§ **WORK TO COMPLETE**: Each record beneath this line should be returned exactly as it is.

§ **SUPPLIED INFORMATION**:
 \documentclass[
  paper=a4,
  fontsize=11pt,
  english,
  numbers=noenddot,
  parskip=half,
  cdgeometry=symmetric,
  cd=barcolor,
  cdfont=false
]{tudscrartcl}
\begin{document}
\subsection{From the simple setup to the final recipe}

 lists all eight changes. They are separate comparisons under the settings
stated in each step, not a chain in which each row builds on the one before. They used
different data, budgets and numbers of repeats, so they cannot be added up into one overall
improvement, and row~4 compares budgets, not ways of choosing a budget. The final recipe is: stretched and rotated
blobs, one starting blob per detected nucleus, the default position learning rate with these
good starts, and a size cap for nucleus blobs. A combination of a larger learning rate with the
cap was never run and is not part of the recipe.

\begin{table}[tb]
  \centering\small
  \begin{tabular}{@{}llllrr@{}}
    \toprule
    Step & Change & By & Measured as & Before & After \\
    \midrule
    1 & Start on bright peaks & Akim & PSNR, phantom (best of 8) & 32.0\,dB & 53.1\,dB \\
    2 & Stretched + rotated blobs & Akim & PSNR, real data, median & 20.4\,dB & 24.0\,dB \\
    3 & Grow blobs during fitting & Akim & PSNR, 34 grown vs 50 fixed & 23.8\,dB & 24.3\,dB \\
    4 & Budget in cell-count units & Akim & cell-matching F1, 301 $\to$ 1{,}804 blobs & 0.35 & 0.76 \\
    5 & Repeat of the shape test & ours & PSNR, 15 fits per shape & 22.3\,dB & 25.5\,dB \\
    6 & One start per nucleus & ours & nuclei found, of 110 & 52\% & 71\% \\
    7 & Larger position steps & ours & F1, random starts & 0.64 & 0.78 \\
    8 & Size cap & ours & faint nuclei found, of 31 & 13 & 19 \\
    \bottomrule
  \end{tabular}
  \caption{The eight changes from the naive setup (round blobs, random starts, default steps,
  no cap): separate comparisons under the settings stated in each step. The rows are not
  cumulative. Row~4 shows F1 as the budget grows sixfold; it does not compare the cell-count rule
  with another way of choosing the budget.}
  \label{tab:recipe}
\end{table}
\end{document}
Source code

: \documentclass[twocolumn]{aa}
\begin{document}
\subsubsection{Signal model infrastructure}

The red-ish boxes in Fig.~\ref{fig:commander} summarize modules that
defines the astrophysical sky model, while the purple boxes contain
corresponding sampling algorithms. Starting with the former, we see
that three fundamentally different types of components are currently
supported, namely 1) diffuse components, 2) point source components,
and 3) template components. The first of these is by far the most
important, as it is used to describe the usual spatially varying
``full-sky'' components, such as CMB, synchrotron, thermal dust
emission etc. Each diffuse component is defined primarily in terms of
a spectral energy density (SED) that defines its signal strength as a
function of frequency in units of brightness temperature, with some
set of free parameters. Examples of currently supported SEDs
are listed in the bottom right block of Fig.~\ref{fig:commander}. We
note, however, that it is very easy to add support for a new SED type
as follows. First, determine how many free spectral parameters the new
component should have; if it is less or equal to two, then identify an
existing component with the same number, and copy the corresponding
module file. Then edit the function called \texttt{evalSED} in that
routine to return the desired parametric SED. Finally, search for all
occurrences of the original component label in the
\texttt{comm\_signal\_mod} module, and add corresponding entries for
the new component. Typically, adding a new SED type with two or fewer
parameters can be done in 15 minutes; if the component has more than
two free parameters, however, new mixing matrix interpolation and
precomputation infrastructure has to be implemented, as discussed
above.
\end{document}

§ **EXERCISE RESPONSE**:
 \documentclass[
  paper=a4,
  fontsize=11pt,
  english,
  numbers=noenddot,
  parskip=half,
  cdgeometry=symmetric,
  cd=barcolor,
  cdfont=false
]{tudscrartcl}
\begin{document}
\subsection{From the simple setup to the final recipe}

 lists all eight changes. They are separate comparisons under the settings
stated in each step, not a chain in which each row builds on the one before. They used
different data, budgets and numbers of repeats, so they cannot be added up into one overall
improvement, and row~4 compares budgets, not ways of choosing a budget. The final recipe is: stretched and rotated
blobs, one starting blob per detected nucleus, the default position learning rate with these
good starts, and a size cap for nucleus blobs. A combination of a larger learning rate with the
cap was never run and is not part of the recipe.

\begin{table}[tb]
  \centering\small
  \begin{tabular}{@{}llllrr@{}}
    \toprule
    Step & Change & By & Measured as & Before & After \\
    \midrule
    1 & Start on bright peaks & Akim & PSNR, phantom (best of 8) & 32.0\,dB & 53.1\,dB \\
    2 & Stretched + rotated blobs & Akim & PSNR, real data, median & 20.4\,dB & 24.0\,dB \\
    3 & Grow blobs during fitting & Akim & PSNR, 34 grown vs 50 fixed & 23.8\,dB & 24.3\,dB \\
    4 & Budget in cell-count units & Akim & cell-matching F1, 301 $\to$ 1{,}804 blobs & 0.35 & 0.76 \\
    5 & Repeat of the shape test & ours & PSNR, 15 fits per shape & 22.3\,dB & 25.5\,dB \\
    6 & One start per nucleus & ours & nuclei found, of 110 & 52\% & 71\% \\
    7 & Larger position steps & ours & F1, random starts & 0.64 & 0.78 \\
    8 & Size cap & ours & faint nuclei found, of 31 & 13 & 19 \\
    \bottomrule
  \end{tabular}
  \caption{The eight changes from the naive setup (round blobs, random starts, default steps,
  no cap): separate comparisons under the settings stated in each step. The rows are not
  cumulative. Row~4 shows F1 as the budget grows sixfold; it does not compare the cell-count rule
  with another way of choosing the budget.}
  \label{tab:recipe}
\end{table}
\end{document}
Source code

: \documentclass[twocolumn]{aa}
\begin{document}
\subsubsection{Signal model infrastructure}

The red-ish boxes in Fig.~\ref{fig:commander} summarize modules that
defines the astrophysical sky model, while the purple boxes contain
corresponding sampling algorithms. Starting with the former, we see
that three fundamentally different types of components are currently
supported, namely 1) diffuse components, 2) point source components,
and 3) template components. The first of these is by far the most
important, as it is used to describe the usual spatially varying
``full-sky'' components, such as CMB, synchrotron, thermal dust
emission etc. Each diffuse component is defined primarily in terms of
a spectral energy density (SED) that defines its signal strength as a
function of frequency in units of brightness temperature, with some
set of free parameters. Examples of currently supported SEDs
are listed in the bottom right block of Fig.~\ref{fig:commander}. We
note, however, that it is very easy to add support for a new SED type
as follows. First, determine how many free spectral parameters the new
component should have; if it is less or equal to two, then identify an
existing component with the same number, and copy the corresponding
module file. Then edit the function called \texttt{evalSED} in that
routine to return the desired parametric SED. Finally, search for all
occurrences of the original component label in the
\texttt{comm\_signal\_mod} module, and add corresponding entries for
the new component. Typically, adding a new SED type with two or fewer
parameters can be done in 15 minutes; if the component has more than
two free parameters, however, new mixing matrix interpolation and
precomputation infrastructure has to be implemented, as discussed
above.
\end{document}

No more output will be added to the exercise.